Scaling Series · 6 of 8

Background Jobs as a Scaling Tool

Where Rails background jobs come from, why the request cycle is for translation rather than work, and how Sidekiq and Solid Queue let teams scale throughput by moving work off the request path.

Where this rule comes from

The HTTP request cycle was designed for translation: a browser sends a request, the server responds, the connection closes. Anything that happens between request and response holds resources open: a Puma thread, a database connection, sometimes a load-balancer slot. The longer the response takes, the more concurrent capacity you need to handle the same throughput.

Rails developers learned this early. The first wave of Rails background-job libraries arrived around 2006-2008, BackgrounDRb, then delayed_job, then Resque. The core insight was the same across all of them: move work that does not need to happen synchronously into a separate process that picks up jobs from a queue. The request cycle stays short; the work still happens; the user does not wait.

Sidekiq, released by Mike Perham in 2012, became the dominant choice for a decade. It used threads inside one process, backed by Redis, and could process tens of thousands of jobs per second on modest hardware. Rails 4.2 added ActiveJob in 2014, an adapter layer that let application code call perform_later without committing to a specific backend.

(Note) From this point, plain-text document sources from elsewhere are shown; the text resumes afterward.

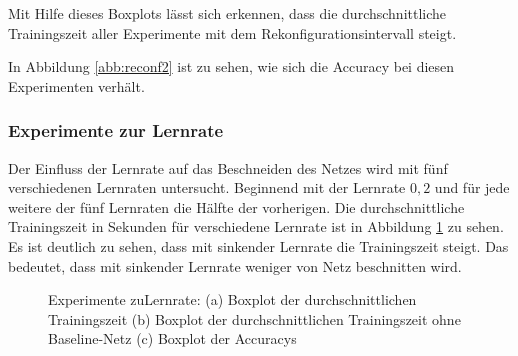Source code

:  Mit Hilfe dieses Boxplots lässt sich erkennen, dass die durchschnittliche Trainingszeit aller Experimente mit dem Rekonfigurationsintervall steigt.
 
 In Abbildung \ref{abb:reconf2} ist zu sehen, wie sich die Accuracy bei diesen Experimenten verhält.
 
\subsubsection{Experimente zur Lernrate}
Der Einfluss der Lernrate auf das Beschneiden des Netzes wird mit fünf verschiedenen Lernraten untersucht. Beginnend mit der Lernrate $0,2$ und für jede weitere der fünf Lernraten die Hälfte der vorherigen.
Die durchschnittliche Trainingszeit in Sekunden für verschiedene Lernrate ist in Abbildung \ref{abb:lr} zu sehen. Es ist deutlich zu sehen, dass mit sinkender Lernrate die Trainingszeit steigt. Das bedeutet, dass mit sinkender Lernrate weniger von Netz beschnitten wird.
 
 \begin{figure}
     \centering
     \hfill
     \caption{Experimente zuLernrate: (a) Boxplot der durchschnittlichen Trainingszeit (b) Boxplot der durchschnittlichen Trainingszeit ohne Baseline-Netz (c) Boxplot der Accuracys}
     \label{abb:lr}
\end{figure}

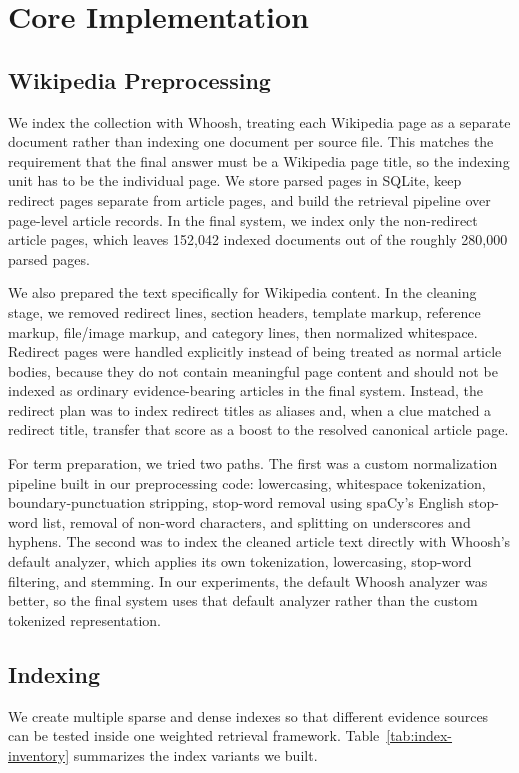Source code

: \documentclass[11pt]{article}
\begin{document}
\section{Core Implementation}

\subsection{Wikipedia Preprocessing}

We index the collection with Whoosh, treating each Wikipedia page as a separate document rather than indexing one document per source file. This matches the requirement that the final answer must be a Wikipedia page title, so the indexing unit has to be the individual page. We store parsed pages in SQLite, keep redirect pages separate from article pages, and build the retrieval pipeline over page-level article records. In the final system, we index only the non-redirect article pages, which leaves 152,042 indexed documents out of the roughly 280,000 parsed pages.

We also prepared the text specifically for Wikipedia content. In the cleaning stage, we removed redirect lines, section headers, template markup, reference markup, file/image markup, and category lines, then normalized whitespace. Redirect pages were handled explicitly instead of being treated as normal article bodies, because they do not contain meaningful page content and should not be indexed as ordinary evidence-bearing articles in the final system. Instead, the redirect plan was to index redirect titles as aliases and, when a clue matched a redirect title, transfer that score as a boost to the resolved canonical article page.

For term preparation, we tried two paths. The first was a custom normalization pipeline built in our preprocessing code: lowercasing, whitespace tokenization, boundary-punctuation stripping, stop-word removal using spaCy's English stop-word list, removal of non-word characters, and splitting on underscores and hyphens. The second was to index the cleaned article text directly with Whoosh's default analyzer, which applies its own tokenization, lowercasing, stop-word filtering, and stemming. In our experiments, the default Whoosh analyzer was better, so the final system uses that default analyzer rather than the custom tokenized representation.

\subsection{Indexing}
We create multiple sparse and dense indexes so that different evidence sources can be tested inside one weighted retrieval framework. Table~\ref{tab:index-inventory} summarizes the index variants we built.
\end{document}
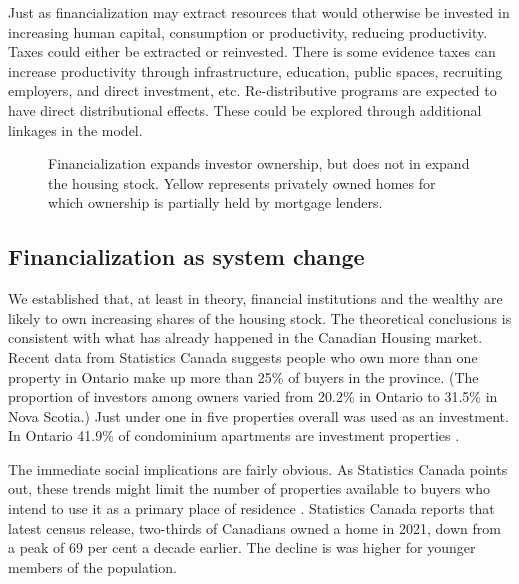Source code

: Just as financialization may extract resources that would otherwise be invested in increasing human capital, consumption or productivity, reducing productivity. Taxes could either be extracted or reinvested. There is some evidence taxes can increase productivity through infrastructure, education, public spaces, recruiting employers, and direct investment, etc. Re-distributive programs are expected to have direct distributional effects. These could be explored through additional linkages in the model.



\begin{figure}[ht]
\begin{center}

\end{center}
\caption[Financialization expands investor ownership, but does not in expand the housing stock]{Financialization expands investor ownership, but does not in expand the housing stock. Yellow represents privately owned homes for which ownership is partially held by mortgage lenders.}
\label{fig-financialization-expansion}
\end{figure}


\subsection{Financialization as system change} \label{section-system}
We established that, at least in theory, financial institutions and the wealthy are likely to own increasing shares of the housing stock. The theoretical conclusions is consistent with what has already happened in the Canadian Housing market. Recent data from Statistics Canada \cite{fontaineResidentialRealEstate2023} suggests people who own more than one property in Ontario make up more than 25\% of buyers in the province. (The proportion of investors among owners varied from 20.2\% in Ontario to 31.5\% in Nova Scotia.)
Just under one in five properties overall was used as an investment.
In Ontario 41.9\% of condominium apartments are investment properties \cite{statisticscanadaBuyRentHousing2022}.

The immediate social implications are fairly obvious. As Statistics Canada points out, these trends might limit the number of properties available to buyers who intend to use it as a primary place of residence  \cite{fontaineResidentialRealEstate2023}. Statistics Canada reports that latest census release, two-thirds of Canadians owned a home in 2021, down from a peak of 69 per cent a decade earlier. The decline is was higher for younger members of the population.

Solid Queue arrived with Rails 8 in 2024, written at 37signals for Hey. It is database-backed (Postgres or MySQL), removes the Redis dependency, and ships as the default queue adapter for new Rails 8 apps. The two-schools framing applies here: Solid Queue and Sidekiq are both senior choices, with different tradeoffs spelled out below.

The senior rule across all of these: the request cycle is for translation, turning HTTP requests into model calls and back. The work itself, if it takes more than a few milliseconds, belongs in a background job.

The anti-pattern

Picture a Rails app where the team has been adding integrations one at a time. Each integration's network call landed in the controller because that was the simplest place at the time:

class OrdersController < ApplicationController
  def create
    @order = current_user.orders.create!(order_params)

    # External calls, all synchronous, all in the request path:
    Stripe::Charge.create(amount: @order.total_cents, customer: ...)  # 800ms
    MailchimpClient.add_to_purchasers_list(current_user.email)         # 400ms
    SlackNotifier.post("New order ##{@order.id}")                      # 200ms
    SegmentClient.track("order_completed", user_id: current_user.id)   # 150ms
    OrderMailer.confirmation(@order).deliver_now                       # 600ms

    redirect_to @order
  end
end

The user clicks "Place Order." Their browser waits for 2.15 seconds. A Puma thread is held for the entire duration. A database connection sits idle inside the open transaction (if there is one) while five external HTTP calls happen serially.

The compounding problems:

Any one of the five integrations failing fails the order. If Mailchimp is down, the user sees a 500 and the order is half-saved. The team's first fix is usually rescue StandardError blocks around each call, which silently swallows real bugs.
Slow integrations slow every order. If Stripe responds in 800ms today and 4 seconds during a Stripe incident, every order takes 4+ seconds, and the team's web dynos run out of threads.
Throughput is bottlenecked on the slowest external service. The team's web capacity is not "how many requests can Puma serve", it is "how long does the slowest external call take, times the request rate."
Retries are not possible. If Slack's API returns a 429 rate-limit response, there is no way to retry without retrying the whole order.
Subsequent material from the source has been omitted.